In July 1581, during the Eighty Years' War, Spanish troops under Claudius van Barlaymont, known as Haultpenne, captured Breda by surprise. The city surrendered on the promise that it would not be plundered. The soldiers ignored the promise and killed more than five hundred citizens in what became known as Haultpenne's Fury. In March 1590 Maurice of Nassau took Breda back through one of the most audacious operations of the era. Sixty-eight Dutch soldiers hid under the turf of a peat boat that supplied the Spanish garrison. The boat slipped into the city's harbor. The soldiers emerged at night and opened the gates. The trick was so famous that around 1610 Breda began building the Spanjaardsgat, the Spanish Gate, to commemorate it.

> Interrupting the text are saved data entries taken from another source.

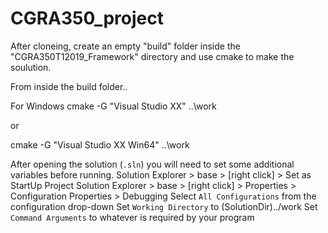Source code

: # CGRA350_project

After cloneing, create an empty "build" folder inside the "CGRA350T12019_Framework" directory and use cmake to make the soulution.

From inside the build folder..

For Windows
cmake -G "Visual Studio XX" ..\work

or

cmake -G "Visual Studio XX Win64" ..\work


After opening the solution (`.sln`) you will need to set some additional variables before running.
Solution Explorer > base > [right click] > Set as StartUp Project
Solution Explorer > base > [right click] > Properties > Configuration Properties > Debugging
Select `All Configurations` from the configuration drop-down
Set `Working Directory` to (SolutionDir)../work
Set `Command Arguments` to whatever is required by your program
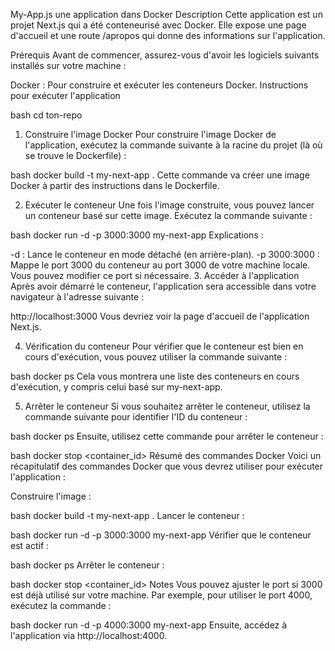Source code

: My-App.js une application dans Docker
Description
Cette application est un projet Next.js qui a été conteneurisé avec Docker. Elle expose une page d'accueil et une route /apropos qui donne des informations sur l'application.

Prérequis
Avant de commencer, assurez-vous d'avoir les logiciels suivants installés sur votre machine :

Docker : Pour construire et exécuter les conteneurs Docker.
Instructions pour exécuter l'application

bash
cd ton-repo

1. Construire l'image Docker
   Pour construire l'image Docker de l'application, exécutez la commande suivante à la racine du projet (là où se trouve le Dockerfile) :

bash
docker build -t my-next-app .
Cette commande va créer une image Docker à partir des instructions dans le Dockerfile.

2. Exécuter le conteneur
   Une fois l'image construite, vous pouvez lancer un conteneur basé sur cette image. Exécutez la commande suivante :

bash
docker run -d -p 3000:3000 my-next-app
Explications :

-d : Lance le conteneur en mode détaché (en arrière-plan).
-p 3000:3000 : Mappe le port 3000 du conteneur au port 3000 de votre machine locale. Vous pouvez modifier ce port si nécessaire. 3. Accéder à l'application
Après avoir démarré le conteneur, l'application sera accessible dans votre navigateur à l'adresse suivante :

http://localhost:3000
Vous devriez voir la page d'accueil de l'application Next.js.

4. Vérification du conteneur
   Pour vérifier que le conteneur est bien en cours d'exécution, vous pouvez utiliser la commande suivante :

bash
docker ps
Cela vous montrera une liste des conteneurs en cours d'exécution, y compris celui basé sur my-next-app.

5. Arrêter le conteneur
   Si vous souhaitez arrêter le conteneur, utilisez la commande suivante pour identifier l'ID du conteneur :

bash
docker ps
Ensuite, utilisez cette commande pour arrêter le conteneur :

bash
docker stop <container_id>
Résumé des commandes Docker
Voici un récapitulatif des commandes Docker que vous devrez utiliser pour exécuter l'application :

Construire l'image :

bash
docker build -t my-next-app .
Lancer le conteneur :

bash
docker run -d -p 3000:3000 my-next-app
Vérifier que le conteneur est actif :

bash
docker ps
Arrêter le conteneur :

bash
docker stop <container_id>
Notes
Vous pouvez ajuster le port si 3000 est déjà utilisé sur votre machine. Par exemple, pour utiliser le port 4000, exécutez la commande :

bash
docker run -d -p 4000:3000 my-next-app
Ensuite, accédez à l'application via http://localhost:4000.
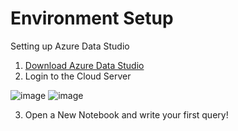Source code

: # Environment Setup

Setting up Azure Data Studio

1. [Download Azure Data Studio](https://learn.microsoft.com/en-us/azure-data-studio/download-azure-data-studio?tabs=win-install%2Cwin-user-install%2Credhat-install%2Cwindows-uninstall%2Credhat-uninstall)
2. Login to the Cloud Server

![image](https://github.com/user-attachments/assets/3b4e2187-f630-456d-82be-433224dc6e34)
![image](https://github.com/user-attachments/assets/e8a04dec-915f-410b-bcc6-3540f91505c9)



3. Open a New Notebook and write your first query!
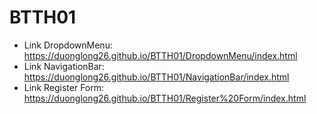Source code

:# BTTH01
- Link DropdownMenu: https://duonglong26.github.io/BTTH01/DropdownMenu/index.html
- Link NavigationBar: https://duonglong26.github.io/BTTH01/NavigationBar/index.html
- Link Register Form: https://duonglong26.github.io/BTTH01/Register%20Form/index.html
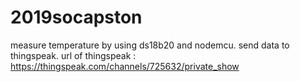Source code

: # 2019socapston


measure temperature by using ds18b20 and nodemcu.
send data to thingspeak.
url of thingspeak : https://thingspeak.com/channels/725632/private_show
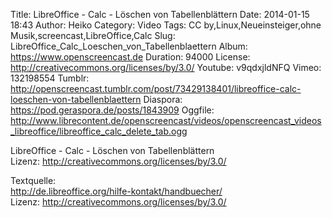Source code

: Title: LibreOffice - Calc - Löschen von Tabellenblättern
Date: 2014-01-15 18:43
Author: Heiko
Category: Video
Tags: CC by,Linux,Neueinsteiger,ohne Musik,screencast,LibreOffice,Calc
Slug: LibreOffice_Calc_Loeschen_von_Tabellenblaettern
Album: https://www.openscreencast.de
Duration: 94000
License: http://creativecommons.org/licenses/by/3.0/
Youtube: v9qdxjldNFQ
Vimeo: 132198554
Tumblr: http://openscreencast.tumblr.com/post/73429138401/libreoffice-calc-loeschen-von-tabellenblaettern
Diaspora: https://pod.geraspora.de/posts/1843909
Oggfile: http://www.librecontent.de/openscreencast/videos/openscreencast_videos_libreoffice/libreoffice_calc_delete_tab.ogg

LibreOffice - Calc - Löschen von Tabellenblättern  
Lizenz: <http://creativecommons.org/licenses/by/3.0/>  
  
Textquelle:  
<http://de.libreoffice.org/hilfe-kontakt/handbuecher/>  
Lizenz: <http://creativecommons.org/licenses/by/3.0/>

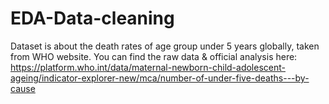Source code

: # EDA-Data-cleaning

Dataset is about the death rates of age group under 5 years globally, taken from WHO website. You can find the raw data & official analysis here: https://platform.who.int/data/maternal-newborn-child-adolescent-ageing/indicator-explorer-new/mca/number-of-under-five-deaths---by-cause
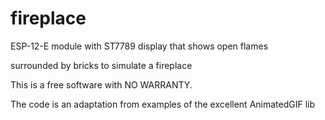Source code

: # fireplace

ESP-12-E module with ST7789 display that shows open flames

surrounded by bricks to simulate a fireplace

This is a free software with NO WARRANTY.

The code is an adaptation from examples of the excellent AnimatedGIF lib

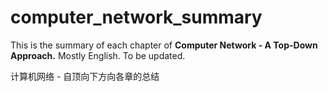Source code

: # computer_network_summary

This is the summary of each chapter of **Computer Network - A Top-Down Approach.**
Mostly English.
To be updated.

计算机网络 - 自顶向下方向各章的总结


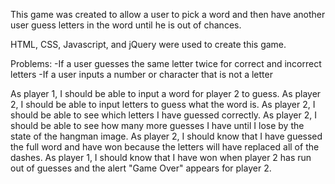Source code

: 
This game was created to allow a user to pick a word and then have another user guess letters in the word until he is out of chances.

HTML, CSS, Javascript, and jQuery were used to create this game.

Problems:
  -If a user guesses the same letter twice for correct and incorrect letters
  -If a user inputs a number or character that is not a letter

As player 1, I should be able to input a word for player 2 to guess.
As player 2, I should be able to input letters to guess what the word is.
As player 2, I should be able to see which letters I have guessed correctly.
As player 2, I should be able to see how many more guesses I have until I lose by the state of the hangman image.
As player 2, I should know that I have guessed the full word and have won because the letters will have replaced all of the dashes.
As player 1, I should know that I have won when player 2 has run out of guesses and the alert "Game Over" appears for player 2.
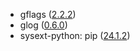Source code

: - gflags ([2.2.2](https://github.com/gflags/gflags/releases/tag/v2.2.2))
- glog ([0.6.0](https://github.com/google/glog/releases/tag/v0.6.0))
- sysext-python: pip ([24.1.2](https://github.com/pypa/pip/blob/24.1.2/NEWS.rst))
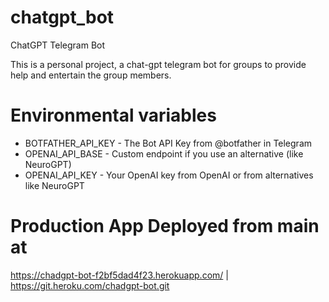 <!--
{
  "visible": "true"
}
-->
# chatgpt_bot
ChatGPT Telegram Bot

This is a personal project, a chat-gpt telegram bot for groups to provide help and entertain the group members. 

# Environmental variables

- BOTFATHER_API_KEY - The Bot API Key from @botfather in Telegram
- OPENAI_API_BASE - Custom endpoint if you use an alternative (like NeuroGPT)
- OPENAI_API_KEY - Your OpenAI key from OpenAI or from alternatives like NeuroGPT

# Production App Deployed from main at

https://chadgpt-bot-f2bf5dad4f23.herokuapp.com/ | https://git.heroku.com/chadgpt-bot.git
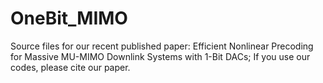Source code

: # OneBit_MIMO
Source files for our recent published paper: Efficient Nonlinear Precoding for Massive MU-MIMO Downlink Systems with 1-Bit DACs;  If you use our codes, please cite our paper.
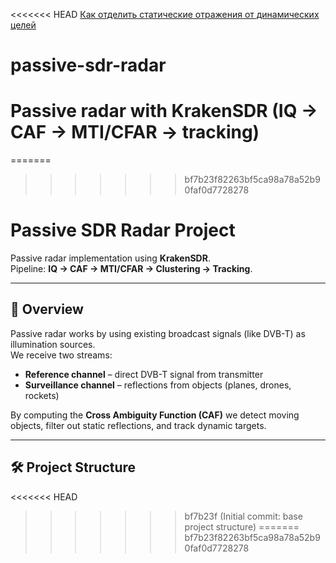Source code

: <<<<<<< HEAD
<a href="https://totoha.com/passive_radar/index.html" >Как отделить статические отражения от динамических целей</a>
# passive-sdr-radar
Passive radar with KrakenSDR (IQ → CAF → MTI/CFAR → tracking)
=======
=======
>>>>>>> bf7b23f82263bf5ca98a78a52b90faf0d7728278
# Passive SDR Radar Project

Passive radar implementation using **KrakenSDR**.  
Pipeline: **IQ → CAF → MTI/CFAR → Clustering → Tracking**.

---

## 🚀 Overview
Passive radar works by using existing broadcast signals (like DVB-T) as illumination sources.  
We receive two streams:
- **Reference channel** – direct DVB-T signal from transmitter
- **Surveillance channel** – reflections from objects (planes, drones, rockets)

By computing the **Cross Ambiguity Function (CAF)** we detect moving objects, filter out static reflections, and track dynamic targets.

---

## 🛠️ Project Structure
<<<<<<< HEAD
>>>>>>> bf7b23f (Initial commit: base project structure)
=======
>>>>>>> bf7b23f82263bf5ca98a78a52b90faf0d7728278
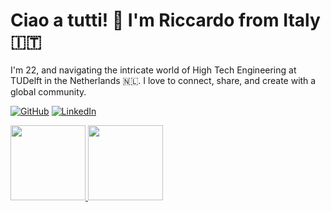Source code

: # Ciao a tutti! 👋 I'm Riccardo from Italy 🇮🇹

I'm 22, and navigating the intricate world of High Tech Engineering at TUDelft in the Netherlands 🇳🇱. I love to connect, share, and create with a global community.

[![GitHub](https://img.shields.io/badge/GitHub-100000?style=for-the-badge&logo=github&logoColor=white)](https://github.com/ricdigi)
[![LinkedIn](https://img.shields.io/badge/LinkedIn-0077B5?style=for-the-badge&logo=linkedin&logoColor=white)](https://www.linkedin.com/in/riccardodigirolamo01/)


  <a href="https://github.com/ricdigi">
    <img height="120" src="https://github-readme-stats.vercel.app/api?username=ricdigi&show_icons=true&count_private=false&include_all_commits=true&exclude_forks=true&theme=default" />
  </a>
  <a href="https://github.com/YOUR_GITHUB_USERNAME">
    <img height="120" src="https://github-readme-stats.vercel.app/api/top-langs/?username=ricdigi&langs_count=10&layout=compact&exclude_repo=REPO1,REPO2&exclude_forks=true&theme=default" />
  </a>


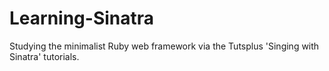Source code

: # Learning-Sinatra

Studying the minimalist Ruby web framework via the Tutsplus 'Singing with Sinatra' tutorials.
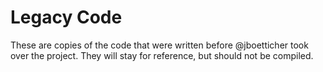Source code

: # Legacy Code
These are copies of the code that were written before
@jboetticher took over the project. They will stay for reference,
but should not be compiled.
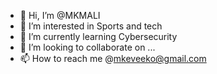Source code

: - 👋 Hi, I’m @MKMALI
- 👀 I’m interested in Sports and tech
- 🌱 I’m currently learning Cybersecurity
- 💞️ I’m looking to collaborate on ...
- 📫 How to reach me @mkeveeko@gmail.com

<!---
MKMALI/MKMALI is a ✨ special ✨ repository because its `README.md` (this file) appears on your GitHub profile.
You can click the Preview link to take a look at your changes.
--->
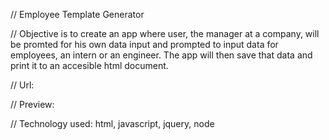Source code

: // Employee Template Generator

// Objective is to create an app where user, the manager at a company, will be promted for his own data input and prompted to input data for employees, an intern or an engineer.  The app will then save that data and print it to an accesible html document.

// Url: 

// Preview:



// Technology used: html, javascript, jquery, node
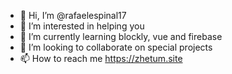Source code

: - 👋 Hi, I’m @rafaelespinal17
- 👀 I’m interested in helping you
- 🌱 I’m currently learning blockly, vue and firebase
- 💞️ I’m looking to collaborate on special projects
- 📫 How to reach me https://zhetum.site

<!---
rafaelespinal17/rafaelespinal17 is a ✨ special ✨ repository because its `README.md` (this file) appears on your GitHub profile.
You can click the Preview link to take a look at your changes.
--->
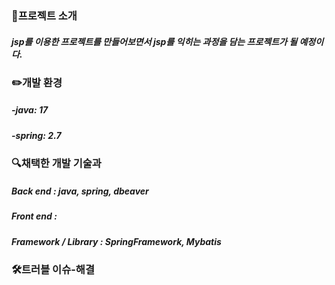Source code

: ### 📑프로젝트 소개

##### jsp를 이용한 프로젝트를 만들어보면서 jsp를 익히는 과정을 담는 프로젝트가 될 예정이다.


### ✏️개발 환경
##### -java: 17


##### -spring: 2.7


### 🔍채택한 개발 기술과 

##### Back end : java, spring, dbeaver


##### Front end :


##### Framework / Library : SpringFramework, Mybatis


### 🛠️트러블 이슈-해결
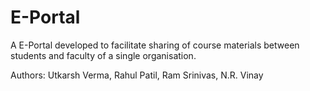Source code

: # E-Portal

A E-Portal developed to facilitate sharing of course materials between students and faculty of a single organisation.

Authors: Utkarsh Verma,
         Rahul Patil,
         Ram Srinivas,
         N.R. Vinay
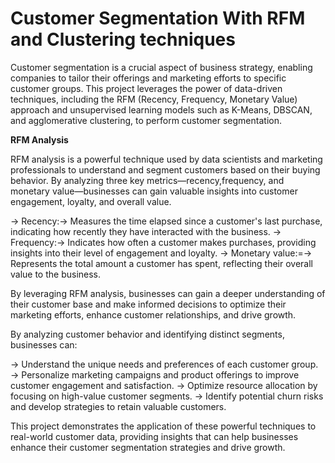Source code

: 
# Customer Segmentation With RFM and Clustering techniques

Customer segmentation is a crucial aspect of business strategy, enabling companies to tailor their offerings and marketing efforts to specific customer groups. This project leverages the power of data-driven techniques, including the RFM (Recency, Frequency, Monetary Value) approach and unsupervised learning models such as K-Means, DBSCAN, and agglomerative clustering, to perform customer segmentation.

**RFM Analysis**

RFM analysis is a powerful technique used by data scientists and marketing professionals to understand and segment customers based on their buying behavior. By analyzing three key metrics—recency,frequency, and monetary value—businesses can gain valuable insights into customer engagement, loyalty, and overall value.

→ Recency:→ Measures the time elapsed since a customer's last purchase, indicating how recently they have interacted with the business.
→ Frequency:→ Indicates how often a customer makes purchases, providing insights into their level of engagement and loyalty.
→ Monetary value:=→ Represents the total amount a customer has spent, reflecting their overall value to the business.

By leveraging RFM analysis, businesses can gain a deeper understanding of their customer base and make informed decisions to optimize their marketing efforts, enhance customer relationships, and drive growth.

By analyzing customer behavior and identifying distinct segments, businesses can:

→ Understand the unique needs and preferences of each customer group.
→ Personalize marketing campaigns and product offerings to improve customer engagement and satisfaction.
→ Optimize resource allocation by focusing on high-value customer segments.
→ Identify potential churn risks and develop strategies to retain valuable customers.

This project demonstrates the application of these powerful techniques to real-world customer data, providing insights that can help businesses enhance their customer segmentation strategies and drive growth.
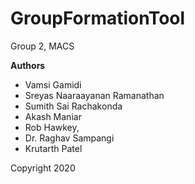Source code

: # GroupFormationTool
Group 2, MACS

**Authors**
* Vamsi Gamidi
* Sreyas Naaraayanan Ramanathan
* Sumith Sai Rachakonda
* Akash Maniar
* Rob Hawkey, 
* Dr. Raghav Sampangi
* Krutarth Patel

Copyright 2020
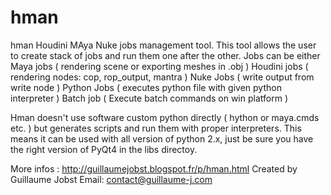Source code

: hman
====

hman Houdini MAya Nuke jobs management tool.
This tool allows the user to create stack of jobs and run them one after the other.
Jobs can be either Maya jobs ( rendering scene or exporting meshes in .obj )
Houdini jobs ( rendering nodes: cop, rop_output, mantra )
Nuke Jobs ( write output from write node )
Python Jobs ( executes python file with given python interpreter )
Batch job ( Execute batch commands on win platform )

Hman doesn't use software custom python directly ( hython or maya.cmds etc. ) but generates scripts and run them
with proper interpreters. This means it can be used with all version of python 2.x, just be sure you have the 
right version of PyQt4 in the libs directoy.

More infos : http://guillaumejobst.blogspot.fr/p/hman.html
Created by Guillaume Jobst
Email: contact@guillaume-j.com
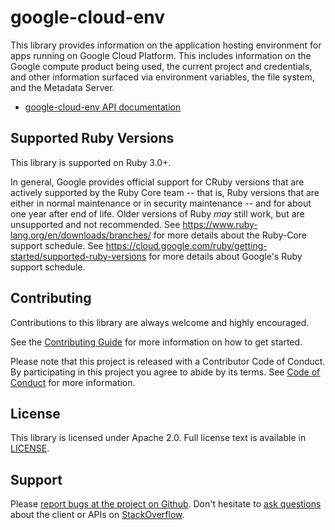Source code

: # google-cloud-env

This library provides information on the application hosting environment for
apps running on Google Cloud Platform. This includes information on the Google
compute product being used, the current project and credentials, and other
information surfaced via environment variables, the file system, and the
Metadata Server.

- [google-cloud-env API documentation](https://googleapis.dev/ruby/google-cloud-env/latest)

## Supported Ruby Versions

This library is supported on Ruby 3.0+.

In general, Google provides official support for CRuby versions that are
actively supported by the Ruby Core team -- that is, Ruby versions that are
either in normal maintenance or in security maintenance -- and for about one
year after end of life. Older versions of Ruby _may_ still work, but are
unsupported and not recommended. See
https://www.ruby-lang.org/en/downloads/branches/ for more details about the
Ruby-Core support schedule. See 
https://cloud.google.com/ruby/getting-started/supported-ruby-versions for more
details about Google's Ruby support schedule.

## Contributing

Contributions to this library are always welcome and highly encouraged.

See the [Contributing
Guide](https://googleapis.dev/ruby/google-cloud-env/latest/file.CONTRIBUTING.html)
for more information on how to get started.

Please note that this project is released with a Contributor Code of Conduct. By
participating in this project you agree to abide by its terms. See [Code of
Conduct](https://googleapis.dev/ruby/google-cloud-env/latest/file.CODE_OF_CONDUCT.html)
for more information.

## License

This library is licensed under Apache 2.0. Full license text is available in
[LICENSE](https://googleapis.dev/ruby/google-cloud-env/latest/file.LICENSE.html).

## Support

Please [report bugs at the project on
Github](https://github.com/googleapis/google-cloud-ruby/issues). Don't
hesitate to [ask
questions](http://stackoverflow.com/questions/tagged/google-cloud-platform+ruby)
about the client or APIs on [StackOverflow](http://stackoverflow.com).

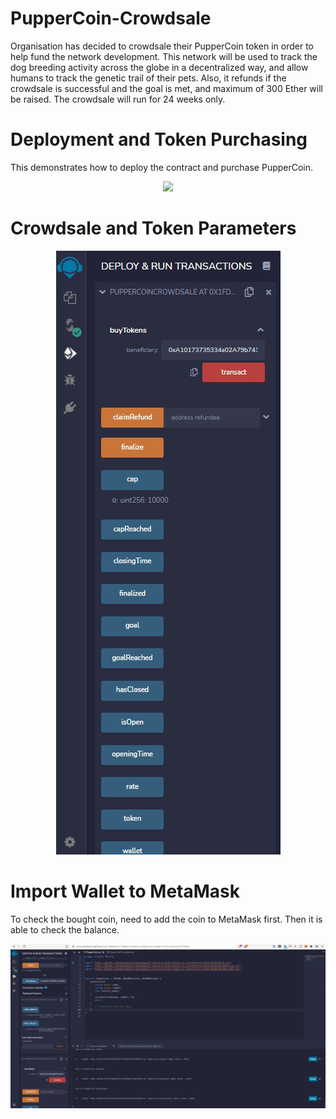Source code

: # PupperCoin-Crowdsale

Organisation has decided to crowdsale their PupperCoin token in order to help fund the network development.
This network will be used to track the dog breeding activity across the globe in a decentralized way, and allow humans to track the genetic trail of their pets. Also, it refunds if the crowdsale is successful and the goal is met, and maximum of 300 Ether will be raised. The crowdsale will run for 24 weeks only.

# Deployment and Token Purchasing

This demonstrates how to deploy the contract and purchase PupperCoin.

<p align="center">
  <img src="https://github.com/chirathlv/PupperCoin-Crowdsale/blob/main/Images/Deployment_Token_Sale.gif">
</p>

# Crowdsale and Token Parameters

<p align="center">
  <img src="https://github.com/chirathlv/PupperCoin-Crowdsale/blob/main/Images/Parameters.gif">
</p>

# Import Wallet to MetaMask

To check the bought coin, need to add the coin to MetaMask first. Then it is able to check the balance.

<p align="center">
  <img src="https://github.com/chirathlv/PupperCoin-Crowdsale/blob/main/Images/Import_PUP_Coin.gif">
</p>

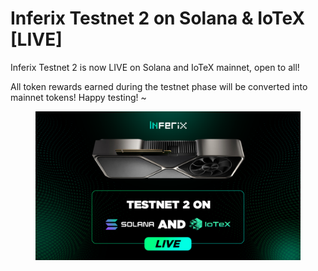 # Inferix Testnet 2 on Solana & IoTeX \[LIVE]

Inferix Testnet 2 is now LIVE on Solana and IoTeX mainnet, open to all!

All token rewards earned during the testnet phase will be converted into mainnet tokens! Happy testing! \~

<figure><img src="../.gitbook/assets/testnet.png" alt=""><figcaption></figcaption></figure>
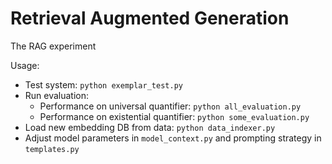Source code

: # Retrieval Augmented Generation
The RAG experiment

Usage:
 - Test system: `python exemplar_test.py`
 - Run evaluation:
   - Performance on universal quantifier: `python all_evaluation.py`
   - Performance on existential quantifier: `python some_evaluation.py`
 - Load new embedding DB from data: `python data_indexer.py`
 - Adjust model parameters in `model_context.py` and prompting strategy in `templates.py`
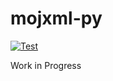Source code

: # mojxml-py

[![Test](https://github.com/MIERUNE/mojxml-py/actions/workflows/test.yaml/badge.svg)](https://github.com/MIERUNE/mojxml-py/actions/workflows/test.yaml)

Work in Progress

In 1624 the Spanish came back. After a ten-month siege Justinus van Nassau handed over the keys, and Velazquez immortalized the moment a decade later. Breda changed hands twice more before the Treaty of Munster finally awarded it to the Dutch Republic in 1648.
In 1660 the exiled Stuart heir Charles II was living in Breda, drawn there by his sister Mary, the widow of William II of Orange. From Breda, with strong nudging from Parliamentarian General George Monck, Charles issued the Declaration of Breda, laying out the terms under which he would accept the English crown: religious tolerance, amnesty for most former enemies, payment of the army's arrears. Within months he was restored to the throne in London. Seven years later, in July 1667, the Treaty of Breda was signed in the same city, ending the Second Anglo-Dutch War in which Charles had been fighting the same Dutch hosts who had sheltered him. The treaty also transferred a Dutch trading post called New Amsterdam to the English, who promptly renamed it New York.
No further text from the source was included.